> _THE PROBLEM_:
In your answer, reproduce exactly the lines from the beginning of the listing below through the one containing "## Installing Pygame", and only those lines.

┏━━

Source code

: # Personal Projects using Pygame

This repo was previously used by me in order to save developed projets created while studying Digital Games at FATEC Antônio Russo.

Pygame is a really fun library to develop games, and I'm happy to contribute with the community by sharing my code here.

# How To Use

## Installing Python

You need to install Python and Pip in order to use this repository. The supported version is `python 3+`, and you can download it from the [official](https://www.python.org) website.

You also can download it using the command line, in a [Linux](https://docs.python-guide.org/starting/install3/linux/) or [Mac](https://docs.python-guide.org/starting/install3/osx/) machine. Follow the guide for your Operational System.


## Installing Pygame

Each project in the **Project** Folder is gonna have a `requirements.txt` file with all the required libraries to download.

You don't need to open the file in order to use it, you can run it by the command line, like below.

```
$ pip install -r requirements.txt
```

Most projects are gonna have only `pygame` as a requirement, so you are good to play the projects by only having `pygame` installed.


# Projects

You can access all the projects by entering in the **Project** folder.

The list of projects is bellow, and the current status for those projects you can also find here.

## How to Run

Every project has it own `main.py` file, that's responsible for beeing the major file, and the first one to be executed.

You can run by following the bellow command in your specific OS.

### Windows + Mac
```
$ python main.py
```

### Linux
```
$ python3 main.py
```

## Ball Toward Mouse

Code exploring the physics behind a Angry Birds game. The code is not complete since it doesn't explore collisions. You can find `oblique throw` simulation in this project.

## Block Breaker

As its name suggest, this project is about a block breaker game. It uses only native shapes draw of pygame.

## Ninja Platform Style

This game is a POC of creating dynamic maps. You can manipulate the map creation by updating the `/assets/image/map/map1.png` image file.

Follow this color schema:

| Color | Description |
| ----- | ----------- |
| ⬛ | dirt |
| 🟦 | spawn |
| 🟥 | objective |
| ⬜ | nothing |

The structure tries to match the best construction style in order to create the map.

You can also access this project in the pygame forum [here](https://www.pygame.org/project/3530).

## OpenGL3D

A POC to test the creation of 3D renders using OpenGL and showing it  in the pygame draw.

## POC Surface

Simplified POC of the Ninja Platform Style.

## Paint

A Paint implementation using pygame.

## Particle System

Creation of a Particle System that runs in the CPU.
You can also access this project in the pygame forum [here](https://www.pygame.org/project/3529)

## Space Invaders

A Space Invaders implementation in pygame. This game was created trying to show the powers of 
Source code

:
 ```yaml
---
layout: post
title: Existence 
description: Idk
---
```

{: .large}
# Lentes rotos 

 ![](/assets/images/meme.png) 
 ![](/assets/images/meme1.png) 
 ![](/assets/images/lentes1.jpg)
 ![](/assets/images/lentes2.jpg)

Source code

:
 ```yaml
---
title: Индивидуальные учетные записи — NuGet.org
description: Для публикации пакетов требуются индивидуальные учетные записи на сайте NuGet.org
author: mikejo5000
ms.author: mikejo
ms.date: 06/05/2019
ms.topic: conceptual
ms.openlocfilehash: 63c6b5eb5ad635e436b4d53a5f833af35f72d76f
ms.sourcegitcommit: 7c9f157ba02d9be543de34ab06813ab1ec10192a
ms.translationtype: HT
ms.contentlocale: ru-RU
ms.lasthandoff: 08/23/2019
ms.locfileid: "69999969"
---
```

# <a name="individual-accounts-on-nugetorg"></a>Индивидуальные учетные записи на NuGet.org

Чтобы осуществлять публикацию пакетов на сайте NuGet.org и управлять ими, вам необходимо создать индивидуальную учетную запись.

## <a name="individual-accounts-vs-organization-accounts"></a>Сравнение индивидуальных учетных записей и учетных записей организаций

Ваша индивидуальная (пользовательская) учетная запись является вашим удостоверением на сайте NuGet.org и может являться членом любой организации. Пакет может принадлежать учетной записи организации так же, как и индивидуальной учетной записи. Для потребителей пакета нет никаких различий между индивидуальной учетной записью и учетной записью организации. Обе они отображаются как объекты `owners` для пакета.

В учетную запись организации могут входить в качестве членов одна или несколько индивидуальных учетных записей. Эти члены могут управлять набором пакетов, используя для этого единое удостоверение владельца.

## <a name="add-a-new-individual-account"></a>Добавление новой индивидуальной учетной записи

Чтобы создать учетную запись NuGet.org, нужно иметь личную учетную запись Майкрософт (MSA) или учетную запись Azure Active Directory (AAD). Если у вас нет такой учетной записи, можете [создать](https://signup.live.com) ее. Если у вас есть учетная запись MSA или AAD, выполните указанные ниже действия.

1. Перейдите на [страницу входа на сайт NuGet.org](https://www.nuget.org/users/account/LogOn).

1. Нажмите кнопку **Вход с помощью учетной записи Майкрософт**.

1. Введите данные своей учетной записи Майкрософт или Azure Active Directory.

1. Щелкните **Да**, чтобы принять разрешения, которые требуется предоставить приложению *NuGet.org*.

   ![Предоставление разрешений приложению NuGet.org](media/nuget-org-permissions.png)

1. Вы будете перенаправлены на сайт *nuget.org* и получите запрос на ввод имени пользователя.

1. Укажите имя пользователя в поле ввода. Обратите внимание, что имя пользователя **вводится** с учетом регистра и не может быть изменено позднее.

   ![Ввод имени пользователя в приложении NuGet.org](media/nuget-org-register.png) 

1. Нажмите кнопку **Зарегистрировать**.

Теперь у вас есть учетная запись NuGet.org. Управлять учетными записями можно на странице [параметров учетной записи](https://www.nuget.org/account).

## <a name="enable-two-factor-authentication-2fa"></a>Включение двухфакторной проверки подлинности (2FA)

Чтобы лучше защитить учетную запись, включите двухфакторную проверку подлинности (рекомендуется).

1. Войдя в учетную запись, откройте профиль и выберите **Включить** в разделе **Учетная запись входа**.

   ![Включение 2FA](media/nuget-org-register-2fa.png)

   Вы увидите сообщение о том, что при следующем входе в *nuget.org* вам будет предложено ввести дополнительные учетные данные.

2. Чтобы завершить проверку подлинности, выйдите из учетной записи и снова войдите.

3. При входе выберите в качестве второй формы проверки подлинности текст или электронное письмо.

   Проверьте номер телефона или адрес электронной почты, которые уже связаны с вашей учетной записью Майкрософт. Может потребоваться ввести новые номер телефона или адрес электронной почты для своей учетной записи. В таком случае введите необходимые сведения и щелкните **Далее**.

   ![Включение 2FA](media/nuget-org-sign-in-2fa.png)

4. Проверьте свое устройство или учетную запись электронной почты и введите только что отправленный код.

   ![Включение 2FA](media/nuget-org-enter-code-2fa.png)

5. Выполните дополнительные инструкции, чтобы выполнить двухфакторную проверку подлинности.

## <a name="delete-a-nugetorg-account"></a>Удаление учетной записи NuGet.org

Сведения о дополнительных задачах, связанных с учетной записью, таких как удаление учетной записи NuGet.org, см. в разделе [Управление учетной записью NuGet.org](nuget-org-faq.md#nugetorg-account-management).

┗━━

> _ANSWER TO THE PROBLEM_:
Source code

: # Personal Projects using Pygame

This repo was previously used by me in order to save developed projets created while studying Digital Games at FATEC Antônio Russo.

Pygame is a really fun library to develop games, and I'm happy to contribute with the community by sharing my code here.

# How To Use

## Installing Python

You need to install Python and Pip in order to use this repository. The supported version is `python 3+`, and you can download it from the [official](https://www.python.org) website.

You also can download it using the command line, in a [Linux](https://docs.python-guide.org/starting/install3/linux/) or [Mac](https://docs.python-guide.org/starting/install3/osx/) machine. Follow the guide for your Operational System.


## Installing Pygame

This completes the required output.